■ Task description
Could you restate all of the records below exactly, with the pictures left out?

■ Recorded information
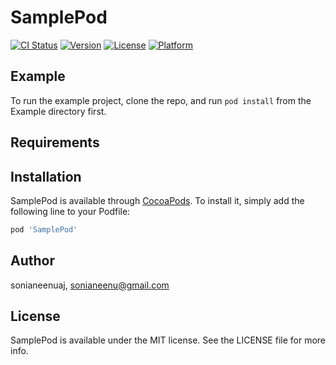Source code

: # SamplePod

[![CI Status](https://img.shields.io/travis/sonianeenuaj/SamplePod.svg?style=flat)](https://travis-ci.org/sonianeenuaj/SamplePod)
[![Version](https://img.shields.io/cocoapods/v/SamplePod.svg?style=flat)](https://cocoapods.org/pods/SamplePod)
[![License](https://img.shields.io/cocoapods/l/SamplePod.svg?style=flat)](https://cocoapods.org/pods/SamplePod)
[![Platform](https://img.shields.io/cocoapods/p/SamplePod.svg?style=flat)](https://cocoapods.org/pods/SamplePod)

## Example

To run the example project, clone the repo, and run `pod install` from the Example directory first.

## Requirements

## Installation

SamplePod is available through [CocoaPods](https://cocoapods.org). To install
it, simply add the following line to your Podfile:

```ruby
pod 'SamplePod'
```

## Author

sonianeenuaj, sonianeenu@gmail.com

## License

SamplePod is available under the MIT license. See the LICENSE file for more info.
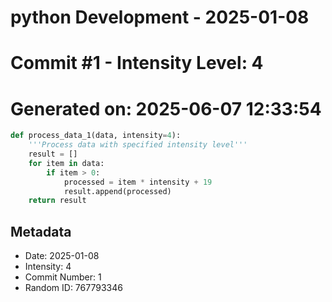 ﻿# python Development - 2025-01-08
# Commit #1 - Intensity Level: 4
# Generated on: 2025-06-07 12:33:54
```python
def process_data_1(data, intensity=4):
    '''Process data with specified intensity level'''
    result = []
    for item in data:
        if item > 0:
            processed = item * intensity + 19
            result.append(processed)
    return result
```
## Metadata
- Date: 2025-01-08
- Intensity: 4
- Commit Number: 1
- Random ID: 767793346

■ Reply
Source code

: # SamplePod

[![CI Status](https://img.shields.io/travis/sonianeenuaj/SamplePod.svg?style=flat)](https://travis-ci.org/sonianeenuaj/SamplePod)
[![Version](https://img.shields.io/cocoapods/v/SamplePod.svg?style=flat)](https://cocoapods.org/pods/SamplePod)
[![License](https://img.shields.io/cocoapods/l/SamplePod.svg?style=flat)](https://cocoapods.org/pods/SamplePod)
[![Platform](https://img.shields.io/cocoapods/p/SamplePod.svg?style=flat)](https://cocoapods.org/pods/SamplePod)

## Example

To run the example project, clone the repo, and run `pod install` from the Example directory first.

## Requirements

## Installation

SamplePod is available through [CocoaPods](https://cocoapods.org). To install
it, simply add the following line to your Podfile:

```ruby
pod 'SamplePod'
```

## Author

sonianeenuaj, sonianeenu@gmail.com

## License

SamplePod is available under the MIT license. See the LICENSE file for more info.
 ﻿# python Development - 2025-01-08
# Commit #1 - Intensity Level: 4
# Generated on: 2025-06-07 12:33:54
```python
def process_data_1(data, intensity=4):
    '''Process data with specified intensity level'''
    result = []
    for item in data:
        if item > 0:
            processed = item * intensity + 19
            result.append(processed)
    return result
```
## Metadata
- Date: 2025-01-08
- Intensity: 4
- Commit Number: 1
- Random ID: 767793346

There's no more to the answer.